- [Input data]:
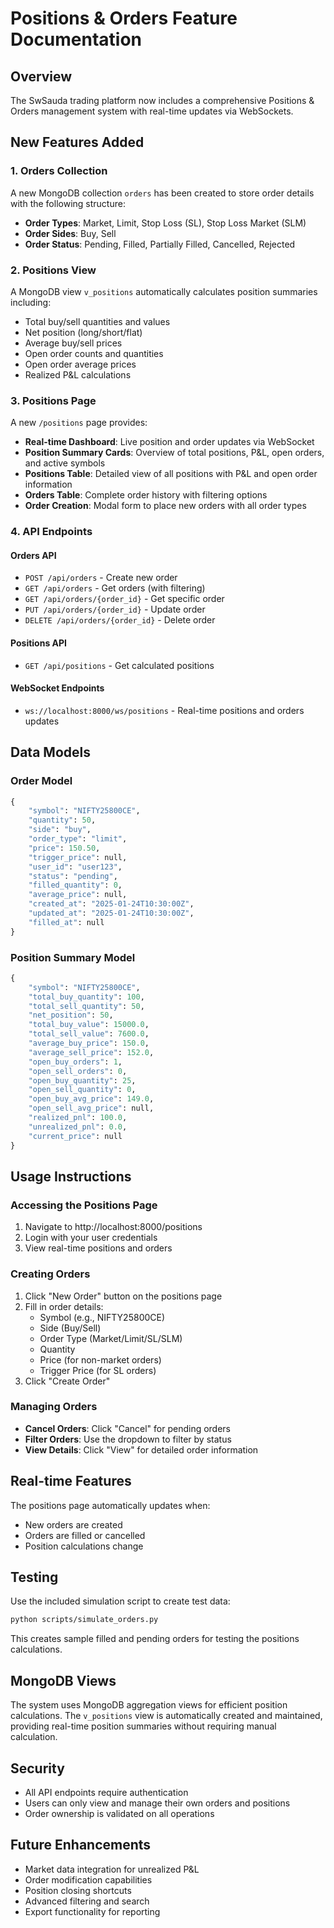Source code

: # Positions & Orders Feature Documentation

## Overview

The SwSauda trading platform now includes a comprehensive Positions & Orders management system with real-time updates via WebSockets.

## New Features Added

### 1. Orders Collection
A new MongoDB collection `orders` has been created to store order details with the following structure:

- **Order Types**: Market, Limit, Stop Loss (SL), Stop Loss Market (SLM)
- **Order Sides**: Buy, Sell
- **Order Status**: Pending, Filled, Partially Filled, Cancelled, Rejected

### 2. Positions View
A MongoDB view `v_positions` automatically calculates position summaries including:

- Total buy/sell quantities and values
- Net position (long/short/flat)
- Average buy/sell prices  
- Open order counts and quantities
- Open order average prices
- Realized P&L calculations

### 3. Positions Page
A new `/positions` page provides:

- **Real-time Dashboard**: Live position and order updates via WebSocket
- **Position Summary Cards**: Overview of total positions, P&L, open orders, and active symbols
- **Positions Table**: Detailed view of all positions with P&L and open order information
- **Orders Table**: Complete order history with filtering options
- **Order Creation**: Modal form to place new orders with all order types

### 4. API Endpoints

#### Orders API
- `POST /api/orders` - Create new order
- `GET /api/orders` - Get orders (with filtering)
- `GET /api/orders/{order_id}` - Get specific order
- `PUT /api/orders/{order_id}` - Update order
- `DELETE /api/orders/{order_id}` - Delete order

#### Positions API  
- `GET /api/positions` - Get calculated positions

#### WebSocket Endpoints
- `ws://localhost:8000/ws/positions` - Real-time positions and orders updates

## Data Models

### Order Model
```python
{
    "symbol": "NIFTY25800CE",
    "quantity": 50,
    "side": "buy",
    "order_type": "limit", 
    "price": 150.50,
    "trigger_price": null,
    "user_id": "user123",
    "status": "pending",
    "filled_quantity": 0,
    "average_price": null,
    "created_at": "2025-01-24T10:30:00Z",
    "updated_at": "2025-01-24T10:30:00Z",
    "filled_at": null
}
```

### Position Summary Model
```python
{
    "symbol": "NIFTY25800CE",
    "total_buy_quantity": 100,
    "total_sell_quantity": 50,
    "net_position": 50,
    "total_buy_value": 15000.0,
    "total_sell_value": 7600.0,
    "average_buy_price": 150.0,
    "average_sell_price": 152.0,
    "open_buy_orders": 1,
    "open_sell_orders": 0,
    "open_buy_quantity": 25,
    "open_sell_quantity": 0,
    "open_buy_avg_price": 149.0,
    "open_sell_avg_price": null,
    "realized_pnl": 100.0,
    "unrealized_pnl": 0.0,
    "current_price": null
}
```

## Usage Instructions

### Accessing the Positions Page
1. Navigate to http://localhost:8000/positions
2. Login with your user credentials
3. View real-time positions and orders

### Creating Orders
1. Click "New Order" button on the positions page
2. Fill in order details:
   - Symbol (e.g., NIFTY25800CE)
   - Side (Buy/Sell)
   - Order Type (Market/Limit/SL/SLM)
   - Quantity
   - Price (for non-market orders)
   - Trigger Price (for SL orders)
3. Click "Create Order"

### Managing Orders
- **Cancel Orders**: Click "Cancel" for pending orders
- **Filter Orders**: Use the dropdown to filter by status
- **View Details**: Click "View" for detailed order information

## Real-time Features

The positions page automatically updates when:
- New orders are created
- Orders are filled or cancelled
- Position calculations change

## Testing

Use the included simulation script to create test data:
```bash
python scripts/simulate_orders.py
```

This creates sample filled and pending orders for testing the positions calculations.

## MongoDB Views

The system uses MongoDB aggregation views for efficient position calculations. The `v_positions` view is automatically created and maintained, providing real-time position summaries without requiring manual calculation.

## Security

- All API endpoints require authentication
- Users can only view and manage their own orders and positions
- Order ownership is validated on all operations

## Future Enhancements

- Market data integration for unrealized P&L
- Order modification capabilities
- Position closing shortcuts
- Advanced filtering and search
- Export functionality for reporting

- [Your instructions]:
All lines from the one containing "## Future Enhancements" to the end of the records are to be duplicated exactly, and no other lines are to be given.

- [Written response]:
## Future Enhancements

- Market data integration for unrealized P&L
- Order modification capabilities
- Position closing shortcuts
- Advanced filtering and search
- Export functionality for reporting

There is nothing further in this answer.